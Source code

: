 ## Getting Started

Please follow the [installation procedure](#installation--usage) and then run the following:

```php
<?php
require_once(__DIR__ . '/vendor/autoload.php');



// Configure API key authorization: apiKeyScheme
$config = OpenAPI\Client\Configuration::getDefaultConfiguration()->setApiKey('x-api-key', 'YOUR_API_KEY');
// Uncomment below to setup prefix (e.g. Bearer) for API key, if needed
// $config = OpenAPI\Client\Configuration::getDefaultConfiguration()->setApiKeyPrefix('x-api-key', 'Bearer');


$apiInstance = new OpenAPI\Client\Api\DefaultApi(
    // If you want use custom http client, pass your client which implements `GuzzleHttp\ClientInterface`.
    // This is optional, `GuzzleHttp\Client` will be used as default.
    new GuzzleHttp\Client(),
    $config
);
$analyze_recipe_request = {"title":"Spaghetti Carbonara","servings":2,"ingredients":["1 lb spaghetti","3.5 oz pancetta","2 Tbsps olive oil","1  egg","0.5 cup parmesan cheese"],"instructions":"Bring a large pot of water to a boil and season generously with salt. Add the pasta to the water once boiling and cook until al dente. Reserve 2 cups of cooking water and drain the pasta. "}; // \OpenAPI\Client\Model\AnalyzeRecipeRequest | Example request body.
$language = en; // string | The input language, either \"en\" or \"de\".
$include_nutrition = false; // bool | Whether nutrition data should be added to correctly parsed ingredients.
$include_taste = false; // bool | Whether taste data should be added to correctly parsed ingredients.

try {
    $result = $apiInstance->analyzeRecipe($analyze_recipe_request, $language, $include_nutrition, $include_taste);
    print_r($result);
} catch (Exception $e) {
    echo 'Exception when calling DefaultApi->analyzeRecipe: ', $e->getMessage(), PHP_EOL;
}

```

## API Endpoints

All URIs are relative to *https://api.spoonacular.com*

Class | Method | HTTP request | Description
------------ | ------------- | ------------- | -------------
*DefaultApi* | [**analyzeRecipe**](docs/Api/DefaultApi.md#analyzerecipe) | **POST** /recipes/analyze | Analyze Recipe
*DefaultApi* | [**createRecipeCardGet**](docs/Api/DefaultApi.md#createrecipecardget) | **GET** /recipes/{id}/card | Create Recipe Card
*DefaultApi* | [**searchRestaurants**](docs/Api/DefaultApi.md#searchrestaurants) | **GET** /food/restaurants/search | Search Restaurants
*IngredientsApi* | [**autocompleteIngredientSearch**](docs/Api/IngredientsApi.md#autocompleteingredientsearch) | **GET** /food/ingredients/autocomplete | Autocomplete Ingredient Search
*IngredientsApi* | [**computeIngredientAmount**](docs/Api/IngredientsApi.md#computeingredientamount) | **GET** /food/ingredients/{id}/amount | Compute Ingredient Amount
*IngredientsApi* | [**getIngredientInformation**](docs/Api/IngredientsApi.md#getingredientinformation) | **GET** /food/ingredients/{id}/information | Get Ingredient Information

* What you have to do *
Each line of the material should be echoed exactly.

* Output for this exercise *
Source code

: ## Getting Started

Please follow the [installation procedure](#installation--usage) and then run the following:

```php
<?php
require_once(__DIR__ . '/vendor/autoload.php');



// Configure API key authorization: apiKeyScheme
$config = OpenAPI\Client\Configuration::getDefaultConfiguration()->setApiKey('x-api-key', 'YOUR_API_KEY');
// Uncomment below to setup prefix (e.g. Bearer) for API key, if needed
// $config = OpenAPI\Client\Configuration::getDefaultConfiguration()->setApiKeyPrefix('x-api-key', 'Bearer');


$apiInstance = new OpenAPI\Client\Api\DefaultApi(
    // If you want use custom http client, pass your client which implements `GuzzleHttp\ClientInterface`.
    // This is optional, `GuzzleHttp\Client` will be used as default.
    new GuzzleHttp\Client(),
    $config
);
$analyze_recipe_request = {"title":"Spaghetti Carbonara","servings":2,"ingredients":["1 lb spaghetti","3.5 oz pancetta","2 Tbsps olive oil","1  egg","0.5 cup parmesan cheese"],"instructions":"Bring a large pot of water to a boil and season generously with salt. Add the pasta to the water once boiling and cook until al dente. Reserve 2 cups of cooking water and drain the pasta. "}; // \OpenAPI\Client\Model\AnalyzeRecipeRequest | Example request body.
$language = en; // string | The input language, either \"en\" or \"de\".
$include_nutrition = false; // bool | Whether nutrition data should be added to correctly parsed ingredients.
$include_taste = false; // bool | Whether taste data should be added to correctly parsed ingredients.

try {
    $result = $apiInstance->analyzeRecipe($analyze_recipe_request, $language, $include_nutrition, $include_taste);
    print_r($result);
} catch (Exception $e) {
    echo 'Exception when calling DefaultApi->analyzeRecipe: ', $e->getMessage(), PHP_EOL;
}

```

## API Endpoints

All URIs are relative to *https://api.spoonacular.com*

Class | Method | HTTP request | Description
------------ | ------------- | ------------- | -------------
*DefaultApi* | [**analyzeRecipe**](docs/Api/DefaultApi.md#analyzerecipe) | **POST** /recipes/analyze | Analyze Recipe
*DefaultApi* | [**createRecipeCardGet**](docs/Api/DefaultApi.md#createrecipecardget) | **GET** /recipes/{id}/card | Create Recipe Card
*DefaultApi* | [**searchRestaurants**](docs/Api/DefaultApi.md#searchrestaurants) | **GET** /food/restaurants/search | Search Restaurants
*IngredientsApi* | [**autocompleteIngredientSearch**](docs/Api/IngredientsApi.md#autocompleteingredientsearch) | **GET** /food/ingredients/autocomplete | Autocomplete Ingredient Search
*IngredientsApi* | [**computeIngredientAmount**](docs/Api/IngredientsApi.md#computeingredientamount) | **GET** /food/ingredients/{id}/amount | Compute Ingredient Amount
*IngredientsApi* | [**getIngredientInformation**](docs/Api/IngredientsApi.md#getingredientinformation) | **GET** /food/ingredients/{id}/information | Get Ingredient Information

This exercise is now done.